Bart de Vries: Crisis PR is always needed

For a third consecutive year as part of the annual PR awards BAPRA Bright Awards the Bulgarian Association of PR Agencies (BAPRA) organises the Sofia PR summit. Bart de Vries, president of the International Public Relations Association (IPRA) and managing director of Hollander van der Mey (HvdM) until January 2016, was among the lecturer speaking at the conference. In an interview for Bart de Vries talked about the creativity in the work of PR experts, the connection with journalists and the need of „crisis PR“.

What does it mean creativity in PR? What should PR experts aim for?

Bart de Vries: Creativity in PR means the difference between getting noticed and going unnoticed. The competition for attention is enormous and the noise-level in communication is deafening. The strength of creativity is providing attention-arresting messages and images. PR professionals should make sure that the culture in which they work promotes creativity. They should also make creativity a habit.

What is the connection between PR experts and journalist? Should they work together and if yes when? 

Bart de Vries: PR professionals and journalists rarely have joint interests. However, there is a mutual dependency when this relationship is professionally and ethically maintained. Whenever PR professionals fall short of maintaining this relationship, they directly and adversely affect the already existing distrust journalists harbor vis a vis PR.

When is „crisis PR“ needed?

Bart de Vries: Crisis PR is always needed when public trust in an organization is threatened by whatever incident, either self-inflicted or otherwise occurring.

How has PR developed in recent years? What are the tendencies? 

Bart de Vries: The biggest trends in PR are content – who ‘owns’ the content, public trust and engagement – primarily through storytelling.

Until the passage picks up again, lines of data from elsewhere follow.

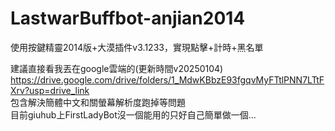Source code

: # LastwarBuffbot-anjian2014
使用按鍵精靈2014版+大漠插件v3.1233，實現點擊+計時+黑名單  

建議直接看我丟在google雲端的(更新時間v20250104)  
https://drive.google.com/drive/folders/1_MdwKBbzE93fgqvMyFTtlPNN7LTtFXrv?usp=drive_link  
包含解決簡體中文和關螢幕解析度跑掉等問題  
目前giuhub上FirstLadyBot沒一個能用的只好自己簡單做一個...
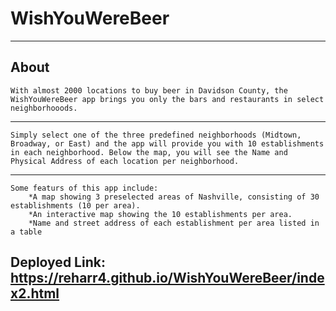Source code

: # WishYouWereBeer
---
## About
    With almost 2000 locations to buy beer in Davidson County, the WishYouWereBeer app brings you only the bars and restaurants in select neighborhooods.
---
    Simply select one of the three predefined neighborhoods (Midtown, Broadway, or East) and the app will provide you with 10 establishments in each neighborhood. Below the map, you will see the Name and Physical Address of each location per neighborhood.
---
    Some featurs of this app include:
        *A map showing 3 preselected areas of Nashville, consisting of 30 establishments (10 per area).
        *An interactive map showing the 10 establishments per area.
        *Name and street address of each establishment per area listed in a table

## Deployed Link: https://reharr4.github.io/WishYouWereBeer/index2.html
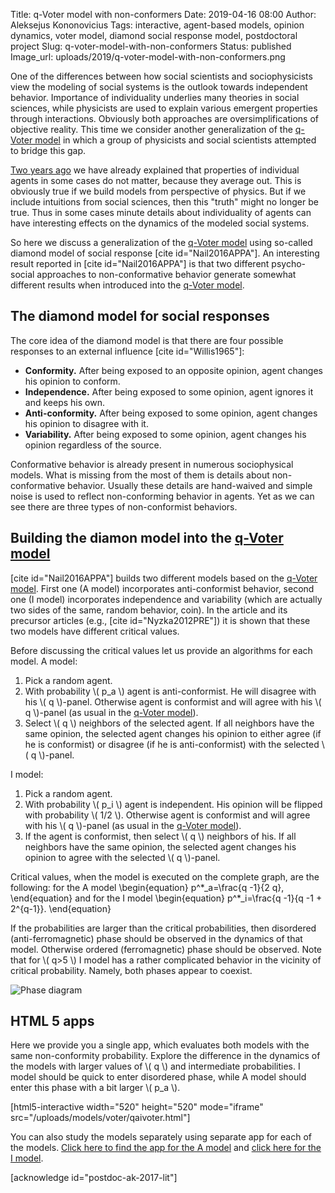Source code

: Title: q-Voter model with non-conformers
Date: 2019-04-16 08:00
Author: Aleksejus Kononovicius
Tags: interactive, agent-based models, opinion dynamics, voter model, diamond social response model, postdoctoral project
Slug: q-voter-model-with-non-conformers
Status: published
Image_url: uploads/2019/q-voter-model-with-non-conformers.png

One of the differences between how social scientists and sociophysicists view
the modeling of social systems is the outlook towards independent behavior.
Importance of individuality underlies many theories in social sciences, while
physicists are used to explain various emergent properties through interactions.
Obviously both approaches are oversimplifications of objective reality. This
time we consider another generalization of the
[q-Voter model]({filename}/articles/2019/q-voter-model.md) in which a group of
physicists and social scientists attempted to bridge this gap.

[Two years ago]({filename}/articles/2017/why-properties-of-individual-agents-may-be-ignored.md)
we have already explained that properties of individual agents in some cases do
not matter, because they average out. This is obviously true if we build models
from perspective of physics. But if we include intuitions from social sciences,
then this "truth" might no longer be true. Thus in some cases minute details
about individuality of agents can have interesting effects on the dynamics of
the modeled social systems.

So here we discuss a generalization of the [q-Voter model]({filename}/articles/2019/q-voter-model.md)
using so-called diamond model of social response [cite id="Nail2016APPA"]. An
interesting result reported in [cite id="Nail2016APPA"] is that two different
psycho-social approaches to non-conformative behavior generate somewhat different
results when introduced into the [q-Voter model]({filename}/articles/2019/q-voter-model.md).<!--more-->

## The diamond model for social responses

The core idea of the diamond model is that there are four possible responses
to an external influence [cite id="Willis1965"]:

* **Conformity.** After being exposed to an opposite opinion, agent changes his
opinion to conform.
* **Independence.** After being exposed to some opinion, agent ignores it and
keeps his own.
* **Anti-conformity.** After being exposed to some opinion, agent changes his
opinion to disagree with it.
* **Variability.** After being exposed to some opinion, agent changes his opinion
regardless of the source.

Conformative behavior is already present in numerous sociophysical models. What
is missing from the most of them is details about non-conformative behavior.
Usually these details are hand-waived and simple noise is used to reflect
non-conforming behavior in agents. Yet as we can see there are three types
of non-conformist behaviors.

## Building the diamon model into the [q-Voter model]({filename}/articles/2019/q-voter-model.md)

[cite id="Nail2016APPA"] builds two different models based on the
[q-Voter model]({filename}/articles/2019/q-voter-model.md). First one (A model)
incorporates anti-conformist behavior, second one (I model) incorporates
independence and variability (which are actually two sides of the same, random
behavior, coin). In the article and its precursor articles (e.g., [cite id="Nyzka2012PRE"])
it is shown that these two models have different critical values.

Before discussing the critical values let us provide an algorithms for each
model. A model:

1. Pick a random agent.
1. With probability \\\( p\_a \\\) agent is anti-conformist. He will disagree
with his \\\( q \\\)-panel. Otherwise agent is conformist and will agree with
his \\\( q \\\)-panel (as usual in the
[q-Voter model]({filename}/articles/2019/q-voter-model.md)).
1. Select \\\( q \\\) neighbors of the selected agent. If all neighbors have
the same opinion, the selected agent changes his opinion to either agree (if
he is conformist) or disagree (if he is anti-conformist) with the selected
\\\( q \\\)-panel.

I model:

1. Pick a random agent.
1. With probability \\\( p\_i \\\) agent is independent. His opinion will be
flipped with probability \\\( 1/2 \\\). Otherwise agent is conformist and will
agree with his \\\( q \\\)-panel (as usual in the
[q-Voter model]({filename}/articles/2019/q-voter-model.md)).
1. If the agent is conformist, then select \\\( q \\\) neighbors of his. If all
neighbors have the same opinion, the selected agent changes his opinion to agree
with the selected \\\( q \\\)-panel.

Critical values, when the model is executed on the complete graph, are the following:
for the A model
\begin{equation}
p^\*\_a=\frac{q -1}{2 q},
\end{equation}
and for the I model
\begin{equation}
p^\*\_i=\frac{q -1}{q -1 + 2^{q-1}}.
\end{equation}

If the probabilities are larger than the critical probabilities, then disordered
(anti-ferromagnetic) phase should be observed in the dynamics of that model.
Otherwise ordered (ferromagnetic) phase should be observed. Note that for \\\( q>5 \\\)
I model has a rather complicated behavior in the vicinity of critical
probability. Namely, both phases appear to coexist.

![Phase diagram]({static}/uploads/2019/qaivoter-phase.png "Phase diagram for
the A model \(red\) and I model \(green\). Lines show the critical value
dependence on q. Ordered phase area is shaded.")

## HTML 5 apps

Here we provide you a single app, which evaluates both models with the same
non-conformity probability. Explore the difference in the dynamics of the models
with larger values of \\\( q \\\) and intermediate probabilities. I model should
be quick to enter disordered phase, while A model should enter this phase with
a bit larger \\\( p\_a \\\).

[html5-interactive width="520" height="520" mode="iframe"
src="/uploads/models/voter/qaivoter.html"]

You can also study the models separately using separate app for each of the
models. [Click here to find the app for the A model]({static}/uploads/models/voter/qavoter.html)
and [click here for the I model]({static}/uploads/models/voter/qivoter.html).

[acknowledge id="postdoc-ak-2017-lit"]
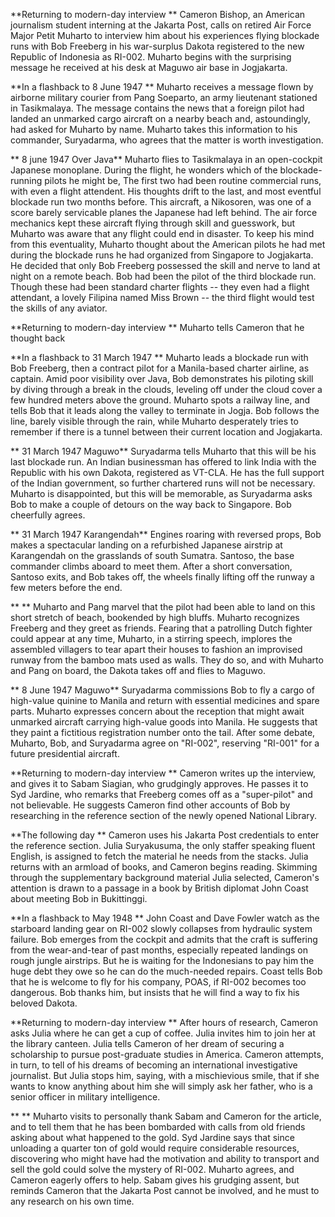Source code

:**Returning to modern-day interview ** Cameron Bishop, an American
journalism student interning at the Jakarta Post, calls on retired Air
Force Major Petit Muharto to interview him about his experiences flying
blockade runs with Bob Freeberg in his war-surplus Dakota registered to
the new Republic of Indonesia as RI-002. Muharto begins with the
surprising message he received at his desk at Maguwo air base in
Jogjakarta.

**In a flashback to 8 June 1947 ** Muharto receives a message flown by
airborne military courier from Pang Soeparto, an army lieutenant
stationed in Tasikmalaya. The message contains the news that a foreign
pilot had landed an unmarked cargo aircraft on a nearby beach and,
astoundingly, had asked for Muharto by name. Muharto takes this
information to his commander, Suryadarma, who agrees that the matter is
worth investigation.

\*\* 8 june 1947 Over Java\*\* Muharto flies to Tasikmalaya in an
open-cockpit Japanese monoplane. During the flight, he wonders which of
the blockade-running pilots he might be, The first two had been routine
commercial runs, with even a flight attendent. His thoughts drift to the
last, and most eventful blockade run two months before. This aircraft, a
Nikosoren, was one of a score barely servicable planes the Japanese had
left behind. The air force mechanics kept these aircraft flying through
skill and guesswork, but Muharto was aware that any flight could end in
disaster. To keep his mind from this eventuality, Muharto thought about
the American pilots he had met during the blockade runs he had organized
from Singapore to Jogjakarta. He decided that only Bob Freeberg
possessed the skill and nerve to land at night on a remote beach. Bob
had been the pilot of the third blockade run. Though these had been
standard charter flights -- they even had a flight attendant, a lovely
Filipina named Miss Brown -- the third flight would test the skills of
any aviator.

**Returning to modern-day interview ** Muharto tells Cameron that he
thought back

**In a flashback to 31 March 1947 ** Muharto leads a blockade run with
Bob Freeberg, then a contract pilot for a Manila-based charter airline,
as captain. Amid poor visibility over Java, Bob demonstrates his
piloting skill by diving through a break in the clouds, leveling off
under the cloud cover a few hundred meters above the ground. Muharto
spots a railway line, and tells Bob that it leads along the valley to
terminate in Jogja. Bob follows the line, barely visible through the
rain, while Muharto desperately tries to remember if there is a tunnel
between their current location and Jogjakarta.

\*\* 31 March 1947 Maguwo\*\* Suryadarma tells Muharto that this will be
his last blockade run. An Indian businessman has offered to link India
with the Republic with his own Dakota, registered as VT-CLA. He has the
full support of the Indian government, so further chartered runs will
not be necessary. Muharto is disappointed, but this will be memorable,
as Suryadarma asks Bob to make a couple of detours on the way back to
Singapore. Bob cheerfully agrees.

\*\* 31 March 1947 Karangendah\*\* Engines roaring with reversed props,
Bob makes a spectacular landing on a refurbished Japanese airstrip at
Karangendah on the grasslands of south Sumatra. Santoso, the base
commander climbs aboard to meet them. After a short conversation,
Santoso exits, and Bob takes off, the wheels finally lifting off the
runway a few meters before the end.

\*\* \*\* Muharto and Pang marvel that the pilot had been able to land
on this short stretch of beach, bookended by high bluffs. Muharto
recognizes Freeberg and they greet as friends. Fearing that a patrolling
Dutch fighter could appear at any time, Muharto, in a stirring speech,
implores the assembled villagers to tear apart their houses to fashion
an improvised runway from the bamboo mats used as walls. They do so, and
with Muharto and Pang on board, the Dakota takes off and flies to
Maguwo.

\*\* 8 June 1947 Maguwo\*\* Suryadarma commissions Bob to fly a cargo of
high-value quinine to Manila and return with essential medicines and
spare parts. Muharto expresses concern about the reception that might
await unmarked aircraft carrying high-value goods into Manila. He
suggests that they paint a fictitious registration number onto the tail.
After some debate, Muharto, Bob, and Suryadarma agree on "RI-002",
reserving "RI-001" for a future presidential aircraft.

**Returning to modern-day interview ** Cameron writes up the interview,
and gives it to Sabam Siagian, who grudgingly approves. He passes it to
Syd Jardine, who remarks that Freeberg comes off as a "super-pilot" and
not believable. He suggests Cameron find other accounts of Bob by
researching in the reference section of the newly opened National
Library.

**The following day ** Cameron uses his Jakarta Post credentials to
enter the reference section. Julia Suryakusuma, the only staffer
speaking fluent English, is assigned to fetch the material he needs from
the stacks. Julia returns with an armload of books, and Cameron begins
reading. Skimming through the supplementary background material Julia
selected, Cameron's attention is drawn to a passage in a book by British
diplomat John Coast about meeting Bob in Bukittinggi.

**In a flashback to May 1948 ** John Coast and Dave Fowler watch as the
starboard landing gear on RI-002 slowly collapses from hydraulic system
failure. Bob emerges from the cockpit and admits that the craft is
suffering from the wear-and-tear of past months, especially repeated
landings on rough jungle airstrips. But he is waiting for the
Indonesians to pay him the huge debt they owe so he can do the
much-needed repairs. Coast tells Bob that he is welcome to fly for his
company, POAS, if RI-002 becomes too dangerous. Bob thanks him, but
insists that he will find a way to fix his beloved Dakota.

**Returning to modern-day interview ** After hours of research, Cameron
asks Julia where he can get a cup of coffee. Julia invites him to join
her at the library canteen. Julia tells Cameron of her dream of securing
a scholarship to pursue post-graduate studies in America. Cameron
attempts, in turn, to tell of his dreams of becoming an international
investigative journalist. But Julia stops him, saying, with a
mischievious smile, that if she wants to know anything about him she
will simply ask her father, who is a senior officer in military
intelligence.

\*\* \*\* Muharto visits to personally thank Sabam and Cameron for the
article, and to tell them that he has been bombarded with calls from old
friends asking about what happened to the gold. Syd Jardine says that
since unloading a quarter ton of gold would require considerable
resources, discovering who might have had the motivation and ability to
transport and sell the gold could solve the mystery of RI-002. Muharto
agrees, and Cameron eagerly offers to help. Sabam gives his grudging
assent, but reminds Cameron that the Jakarta Post cannot be involved,
and he must to any research on his own time.
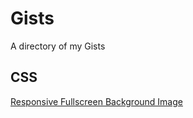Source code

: # Gists
A directory of my Gists

## CSS
[Responsive Fullscreen Background Image](https://gist.github.com/katp00p/8532015e8a0070c0dd323312e3f3d9a4)
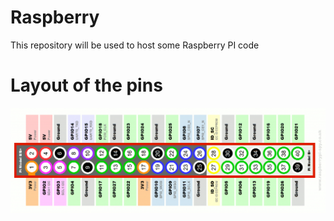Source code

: # Raspberry
This repository will be used to host some Raspberry PI code

# Layout of the pins
![alt text](https://github.com/nauvoo/raspberry/blob/master/pins_layout.png)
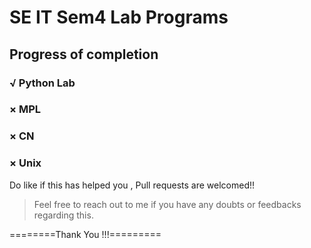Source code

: # SE IT Sem4 Lab Programs

## Progress of completion
### √ Python Lab 
### × MPL
### × CN
### × Unix

Do like if this has helped you , Pull requests are welcomed!!
<blockquote>
Feel free to reach out to me if you have any doubts or feedbacks regarding this.<br>
</blockquote>

========Thank You !!!=========
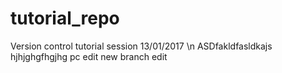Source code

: # tutorial_repo
Version control tutorial session 13/01/2017 \n
ASDfakldfasldkajs
hjhjghgfhgjhg
pc edit
new branch edit

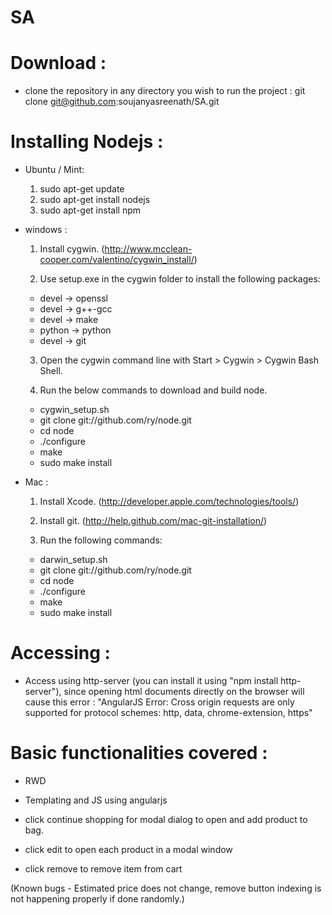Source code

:# SA

# Download :

 - clone the repository in any directory you wish to run the project : git clone git@github.com:soujanyasreenath/SA.git

# Installing Nodejs :

 - Ubuntu / Mint: 
    1) sudo apt-get update
    2) sudo apt-get install nodejs
    3) sudo apt-get install npm

 - windows :
    1) Install cygwin. (http://www.mcclean-cooper.com/valentino/cygwin_install/)
    
    2) Use setup.exe in the cygwin folder to install the following packages:
      - devel → openssl
      - devel → g++-gcc
      - devel → make
      - python → python
      - devel → git

    3) Open the cygwin command line with Start > Cygwin > Cygwin Bash Shell.

    4) Run the below commands to download and build node.
      - cygwin_setup.sh
      - git clone git://github.com/ry/node.git
      - cd node
      - ./configure
      - make
      - sudo make install

 - Mac :
    1) Install Xcode. (http://developer.apple.com/technologies/tools/)
    
    2) Install git. (http://help.github.com/mac-git-installation/)
    
    3) Run the following commands:
      - darwin_setup.sh
      - git clone git://github.com/ry/node.git
      - cd node
      - ./configure
      - make
      - sudo make install

# Accessing :

  - Access using http-server (you can install it using "npm install http-server"), since opening html documents directly on the browser will cause this error : "AngularJS Error: Cross origin requests are only supported for protocol schemes: http, data, chrome-extension, https"

# Basic functionalities covered :

 - RWD

 - Templating and JS using angularjs
 
 - click continue shopping for modal dialog to open and add product to bag.

 - click edit to open each product in a modal window

 - click remove to remove item from cart

(Known bugs - Estimated price does not change, remove button indexing is not happening properly if done randomly.)
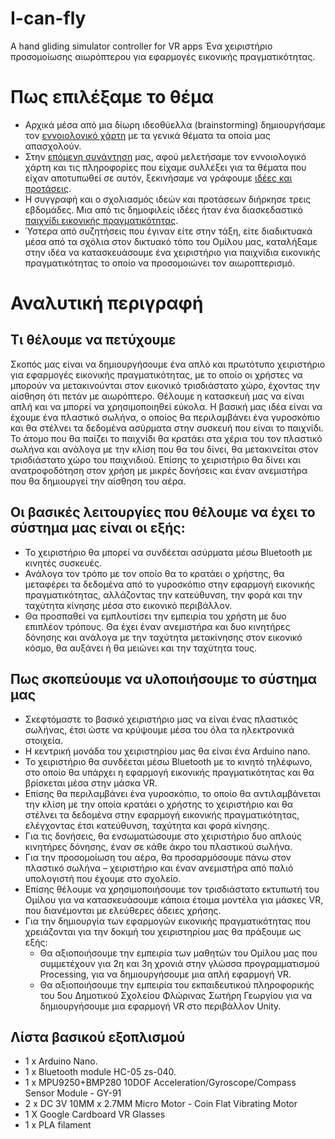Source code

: # I-can-fly
A hand gliding simulator controller for VR apps
Ένα χειριστήριο προσομοίωσης αιωρόπτερου για εφαρμογές εικονικής πραγματικότητας.
# Πως επιλέξαμε το θέμα
- Αρχικά μέσα από μια δίωρη ιδεοθύελλα (brainstorming) δημιουργήσαμε τον [εννοιολογικό χάρτη](http://ppf.edu.gr/hackers/archives/153 "εννοιολογικό χάρτη") με τα γενικά θέματα τα οποία μας απασχολούν.
- Στην [επόμενη συνάντηση](http://ppf.edu.gr/hackers/archives/247 "επόμενη συνάντηση") μας, αφού μελετήσαμε τον εννοιολογικό χάρτη και τις πληροφορίες που είχαμε συλλέξει για τα θέματα που είχαν αποτυπωθεί σε αυτόν, ξεκινήσαμε να γράφουμε [ιδέες και προτάσεις](http://ppf.edu.gr/hackers/archives/category/%ce%b9%ce%b4%ce%ad%ce%b5%cf%82-%ce%b3%ce%b9%ce%b1-%ce%ba%ce%b1%cf%84%ce%b1%cf%83%ce%ba%ce%b5%cf%85%ce%ad%cf%82 "ιδέες και προτάσεις").
- Η συγγραφή και ο σχολιασμός ιδεών και προτάσεων διήρκησε τρεις εβδομάδες. Μια από τις δημοφιλείς ιδέες ήταν ένα διασκεδαστικό [παιχνίδι εικονικής πραγματικότητας](http://ppf.edu.gr/hackers/archives/258 "παιχνίδι εικονικής πραγματικότητας").
- Ύστερα από συζητήσεις που έγιναν είτε στην τάξη, είτε διαδικτυακά μέσα από τα σχόλια στον δικτυακό τόπο του Ομίλου μας, καταλήξαμε στην ιδέα να κατασκευάσουμε ένα χειριστήριο για παιχνίδια εικονικής πραγματικότητας το οποίο να προσομοιώνει τον αιωροπτερισμό.
# Αναλυτική περιγραφή
## Τι θέλουμε να πετύχουμε
Σκοπός μας είναι να δημιουργήσουμε ένα απλό και πρωτότυπο χειριστήριο για εφαρμογές εικονικής πραγματικότητας, με το οποίο οι χρήστες να μπορούν να μετακινούνται στον εικονικό τρισδιάστατο χώρο, έχοντας την αίσθηση ότι πετάν με αιωρόπτερο. Θέλουμε η κατασκευή μας να είναι απλή και να μπορεί να χρησιμοποιηθεί εύκολα. Η βασική μας ιδέα είναι να έχουμε ένα πλαστικό σωλήνα, ο οποίος θα περιλαμβάνει ένα γυροσκόπιο και θα στέλνει τα δεδομένα ασύρματα στην συσκευή που είναι το παιχνίδι. Το άτομο που θα παίζει το παιχνίδι θα κρατάει στα χέρια του τον πλαστικό σωλήνα και ανάλογα με την κλίση που θα του δίνει, θα μετακινείται στον τρισδιάστατο χώρο του παιχνιδιού. Επίσης το χειριστήριο θα δίνει και ανατροφοδότηση στον χρήση με μικρές δονήσεις και έναν ανεμιστήρα που θα δημιουργεί την αίσθηση του αέρα.
## Οι βασικές λειτουργίες που θέλουμε να έχει το σύστημα μας είναι οι εξής:
- Το χειριστήριο θα μπορεί να συνδέεται ασύρματα μέσω Bluetooth με κινητές συσκευές.
- Ανάλογα τον τρόπο με τον οποίο θα το κρατάει ο χρήστης, θα μεταφέρει τα δεδομένα από το γυροσκόπιο στην εφαρμογή εικονικής πραγματικότητας, αλλάζοντας την κατεύθυνση, την φορά και την ταχύτητα κίνησης μέσα στο εικονικό περιβάλλον.
- Θα προσπαθεί να εμπλουτίσει την εμπειρία του χρήστη με δυο επιπλέον τρόπους. Θα έχει έναν ανεμιστήρα και δυο κινητήρες δόνησης και ανάλογα με την ταχύτητα μετακίνησης στον εικονικό κόσμο, θα αυξάνει ή θα μειώνει και την ταχύτητα τους.
## Πως σκοπεύουμε να υλοποιήσουμε το σύστημα μας
- Σκεφτόμαστε το βασικό χειριστήριο μας να είναι ένας πλαστικός σωλήνας, έτσι ώστε να κρύψουμε μέσα του όλα τα ηλεκτρονικά στοιχεία.
- Η κεντρική μονάδα του χειριστηρίου μας θα είναι ένα Arduino nano.
- Το χειριστήριο θα συνδέεται μέσω Bluetooth με το κινητό τηλέφωνο, στο οποίο θα υπάρχει η εφαρμογή εικονικής πραγματικότητας και θα βρίσκεται μέσα στην μάσκα VR.
- Επίσης θα περιλαμβάνει ένα γυροσκόπιο, το οποίο θα αντιλαμβάνεται την κλίση με την οποία κρατάει ο χρήστης το χειριστήριο και θα στέλνει τα δεδομένα στην εφαρμογή εικονικής πραγματικότητας, ελέγχοντας έτσι κατεύθυνση, ταχύτητα και φορά κίνησης.
- Για τις δονήσεις, θα ενσωματώσουμε στο χειριστήριο δυο απλούς κινητήρες δόνησης, έναν σε κάθε άκρο του πλαστικού σωλήνα.
- Για την προσομοίωση του αέρα, θα προσαρμόσουμε πάνω στον πλαστικό σωλήνα – χειριστήριο και έναν ανεμιστήρα από παλιό υπολογιστή που έχουμε στο σχολείο.
- Επίσης θέλουμε να χρησιμοποιήσουμε τον τρισδιάστατο εκτυπωτή του Ομίλου για να κατασκευάσουμε κάποια έτοιμα μοντέλα για μάσκες VR, που διανέμονται με ελεύθερες άδειες χρήσης.
- Για την δημιουργία των εφαρμογών εικονικής πραγματικότητας που χρειάζονται για την δοκιμή του χειριστηρίου μας θα πράξουμε ως εξής:
	- Θα αξιοποιήσουμε την εμπειρία των μαθητών του Ομίλου μας που συμμετέχουν για 2η και 3η χρονιά στην γλώσσα προγραμματισμού Processing, για να δημιουργήσουμε μια απλή εφαρμογή VR.
	- Θα αξιοποιήσουμε την εμπειρία του εκπαιδευτικού πληροφορικής του 5ου Δημοτικού Σχολείου Φλώρινας Σωτήρη Γεωργίου για να δημιουργήσουμε μια εφαρμογή VR στο περιβάλλον Unity.
## Λίστα βασικού εξοπλισμού
- 1 x Arduino Nano.
- 1 x Bluetooth module HC-05 zs-040.
- 1 x MPU9250+BMP280 10DOF Acceleration/Gyroscope/Compass Sensor Module - GY-91
- 2 x DC 3V 10MM x 2.7MM Micro Motor - Coin Flat Vibrating Motor
- 1 X Google Cardboard VR Glasses
- 1 x PLA filament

Have the companies changed their PR budgets?

Bart de Vries: The economic crisis of 2008 and forward has hurt PR budgets less than advertising. As PR gets better at proving its values, specifically in terms business and organization leaders can understand and use themselves, PR budgets can and will increase.

To what extend do PR experts listen the customers? 

Understanding audiences remains key to everything PR professionals do and say. It’s unclear to me to what extend ‘the’ PR profession understands audiences. I do think that each time a PR professional hears someone – client or colleague – take her/his own understanding of the world as the measure of all things, she/he must sound the alarm bell. It will almost always to mediocre or bad and misguided PR campaigns.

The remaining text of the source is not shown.